The Last 100 Days of Diana (ABC, May 7th)
This August will mark two decades since the shocking death of Diana, Princess of Wales, and network television doesn't intend on letting the occasion go by unrecognized. This one-night special delves into the final summer of the British royal's life, a pivotal period in which she readjusted to life as a single woman and an even more intense spotlight heat. With a panel of talking-head commentators to underscore the influence she had on fashion and socialite culture, this special should give her memory a proper salute.


Mommy Dead and Dearest (HBO, May 15th)
Need a fix of true crime scandal, the kind that doesn't no skimp on the lurid details? This 2014 case involves a Mississippi woman, her daughter, a murder, an online flirtation and fake medical diagnoses galore. Documentarian Erin Lee Carr lays out the whole bizarre, disturbing, too-insane-to-be-fake story, ultimately turning a critical eye towards the various institutional failings that created the killer rather than the killer herself. Nothing quite like hunkering down on the couch for some good ol' fashioned brutal inhumanity!

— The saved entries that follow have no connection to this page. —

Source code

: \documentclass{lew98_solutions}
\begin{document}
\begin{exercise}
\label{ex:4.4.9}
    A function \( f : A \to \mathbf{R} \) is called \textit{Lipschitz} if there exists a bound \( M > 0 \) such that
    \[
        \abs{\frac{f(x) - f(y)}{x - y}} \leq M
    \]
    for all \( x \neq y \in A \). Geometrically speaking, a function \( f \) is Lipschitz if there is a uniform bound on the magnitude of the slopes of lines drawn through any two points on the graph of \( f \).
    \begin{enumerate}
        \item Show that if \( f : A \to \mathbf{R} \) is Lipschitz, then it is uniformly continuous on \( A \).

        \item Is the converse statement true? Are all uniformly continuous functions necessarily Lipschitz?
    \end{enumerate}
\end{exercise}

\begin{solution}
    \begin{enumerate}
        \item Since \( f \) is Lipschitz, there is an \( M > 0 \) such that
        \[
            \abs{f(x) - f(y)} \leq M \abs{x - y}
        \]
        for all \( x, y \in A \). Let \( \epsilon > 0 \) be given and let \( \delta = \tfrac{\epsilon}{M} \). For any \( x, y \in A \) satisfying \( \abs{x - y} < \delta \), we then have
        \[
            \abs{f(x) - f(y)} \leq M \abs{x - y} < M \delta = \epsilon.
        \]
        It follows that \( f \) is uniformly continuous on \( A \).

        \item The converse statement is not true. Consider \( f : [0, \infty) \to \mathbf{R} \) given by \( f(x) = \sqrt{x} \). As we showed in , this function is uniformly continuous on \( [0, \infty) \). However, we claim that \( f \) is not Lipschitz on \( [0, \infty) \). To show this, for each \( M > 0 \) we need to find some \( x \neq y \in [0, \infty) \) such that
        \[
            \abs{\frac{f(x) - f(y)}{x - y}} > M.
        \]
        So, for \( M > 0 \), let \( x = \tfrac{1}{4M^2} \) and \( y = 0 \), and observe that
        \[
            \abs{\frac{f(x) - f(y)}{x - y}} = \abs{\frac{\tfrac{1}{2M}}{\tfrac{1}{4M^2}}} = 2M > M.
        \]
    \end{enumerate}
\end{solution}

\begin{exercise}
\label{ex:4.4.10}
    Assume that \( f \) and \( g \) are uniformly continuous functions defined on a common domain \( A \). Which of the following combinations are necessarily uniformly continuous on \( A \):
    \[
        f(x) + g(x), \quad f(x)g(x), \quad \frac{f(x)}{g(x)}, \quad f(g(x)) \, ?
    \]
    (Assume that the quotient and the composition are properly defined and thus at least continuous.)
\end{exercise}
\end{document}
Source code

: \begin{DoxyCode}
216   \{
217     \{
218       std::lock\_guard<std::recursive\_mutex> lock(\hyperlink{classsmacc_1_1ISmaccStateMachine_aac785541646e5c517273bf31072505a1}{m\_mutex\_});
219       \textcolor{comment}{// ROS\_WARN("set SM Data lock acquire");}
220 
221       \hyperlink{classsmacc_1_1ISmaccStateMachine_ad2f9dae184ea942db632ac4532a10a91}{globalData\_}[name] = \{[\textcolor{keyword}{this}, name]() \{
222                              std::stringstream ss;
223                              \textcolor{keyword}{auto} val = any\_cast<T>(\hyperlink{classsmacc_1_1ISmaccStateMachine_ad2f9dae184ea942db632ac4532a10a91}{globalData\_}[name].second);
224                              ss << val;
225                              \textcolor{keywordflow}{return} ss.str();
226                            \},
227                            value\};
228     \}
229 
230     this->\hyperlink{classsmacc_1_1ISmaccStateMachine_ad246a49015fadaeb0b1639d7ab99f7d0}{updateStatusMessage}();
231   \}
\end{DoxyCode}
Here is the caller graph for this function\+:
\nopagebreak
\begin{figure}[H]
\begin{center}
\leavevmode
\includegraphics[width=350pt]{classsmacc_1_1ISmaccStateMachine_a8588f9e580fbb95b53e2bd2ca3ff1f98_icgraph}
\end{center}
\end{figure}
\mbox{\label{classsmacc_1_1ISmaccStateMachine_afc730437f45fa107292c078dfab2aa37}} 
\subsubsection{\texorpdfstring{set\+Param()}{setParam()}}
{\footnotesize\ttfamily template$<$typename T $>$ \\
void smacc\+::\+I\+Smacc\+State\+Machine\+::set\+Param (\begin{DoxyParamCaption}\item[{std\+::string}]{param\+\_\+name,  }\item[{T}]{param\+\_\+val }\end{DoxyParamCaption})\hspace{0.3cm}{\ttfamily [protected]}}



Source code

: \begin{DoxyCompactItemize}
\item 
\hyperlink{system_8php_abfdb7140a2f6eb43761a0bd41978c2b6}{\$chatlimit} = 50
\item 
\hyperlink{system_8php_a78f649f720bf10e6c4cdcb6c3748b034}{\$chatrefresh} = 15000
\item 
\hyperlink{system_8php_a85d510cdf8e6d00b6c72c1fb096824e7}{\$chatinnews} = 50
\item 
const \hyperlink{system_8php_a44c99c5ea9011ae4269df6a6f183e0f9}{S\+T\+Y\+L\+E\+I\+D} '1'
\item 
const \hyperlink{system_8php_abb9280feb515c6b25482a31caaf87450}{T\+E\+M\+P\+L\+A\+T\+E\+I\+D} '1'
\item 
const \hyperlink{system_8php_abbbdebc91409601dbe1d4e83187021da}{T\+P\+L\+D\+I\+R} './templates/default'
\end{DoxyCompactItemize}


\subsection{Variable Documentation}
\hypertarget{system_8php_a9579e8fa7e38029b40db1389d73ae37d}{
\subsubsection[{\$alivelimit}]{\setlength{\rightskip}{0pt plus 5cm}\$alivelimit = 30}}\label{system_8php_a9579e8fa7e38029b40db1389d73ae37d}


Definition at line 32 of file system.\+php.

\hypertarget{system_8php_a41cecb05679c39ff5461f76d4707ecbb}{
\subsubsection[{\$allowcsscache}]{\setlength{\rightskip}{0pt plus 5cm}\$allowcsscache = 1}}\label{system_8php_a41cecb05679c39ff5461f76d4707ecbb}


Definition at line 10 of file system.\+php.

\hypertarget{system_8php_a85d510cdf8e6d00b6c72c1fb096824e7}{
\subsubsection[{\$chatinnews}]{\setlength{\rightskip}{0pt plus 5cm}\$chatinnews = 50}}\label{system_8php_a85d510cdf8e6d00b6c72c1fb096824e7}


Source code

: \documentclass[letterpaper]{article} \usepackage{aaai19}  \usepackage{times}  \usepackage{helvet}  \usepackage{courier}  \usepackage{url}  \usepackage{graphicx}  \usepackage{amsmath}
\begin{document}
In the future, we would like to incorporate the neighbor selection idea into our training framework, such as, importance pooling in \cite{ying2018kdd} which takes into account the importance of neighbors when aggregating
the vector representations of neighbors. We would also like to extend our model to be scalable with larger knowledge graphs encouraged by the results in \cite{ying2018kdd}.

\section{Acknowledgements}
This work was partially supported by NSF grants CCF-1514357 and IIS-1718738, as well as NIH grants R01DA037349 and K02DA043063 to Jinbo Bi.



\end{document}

Still Star-Crossed (ABC, May 29th)
Having already staked her claim to the political thriller, the detective drama and procedurals both medical and legal, Shonda Rhimes will now annex the period piece as Shondaland's newest territory. This series picks up where Romeo and Juliet left off, as the Montague and Capulet families tentatively approach a ceasefire to their long-standing blood feud. The marriage between Juliet's cousin Rosaline (breakout Lashana Lynch) and Benvolio (Wade Briggs) should put a stop to the fighting, but there's a snag in the plan – they don't want to tie the knot. We declare a pox on both their ... oh yeah, right. Sorry.


Twin Peaks (Showtime, May 21st)
If you haven't seen the original Twin Peaks yet – stop reading this article, quit your job, go home and spend the next couple days wrapped up in David Lynch's puzzling mystery-melodrama. Now that you've got a belly full of cherry pie and some damn fine coffee in your system, you're ready for the once-thought-impossible revival of the groundbreaking Nineties serial. Lynch returns to the seemingly quiet Pacific Northwest lumber town for another swirl of mystical depravity, surrealist humor and percolator fish; though plot details have been kept under lock and key, it's still the TV event of the year and a dream come true. (Just hopefully not a dream that leads to the Black Lodge.)

The Wizard of Lies (HBO, May 20th)
Bernie Madoff is probably not the biggest piece of human garbage to have ever lived. But he defrauded the American people out of a cool $64.8 billion and drained savings accounts in a flagrant display of unchecked greed – so the guy's gotta crack the top 20, right? He scarcely deserves the honor of being portrayed by Robert De Niro in a made-for-TV movie from Barry Levinson, but at least the director's got plenty of experience dramatizing the lives of controversial men after 2010's Jack Kevorkian HBO biopic You Don't Know Jack. (The fact that this not called Raging Bullshitter is a missed opportunity.) We get the pleasure of watching him get raked over the coals one last time.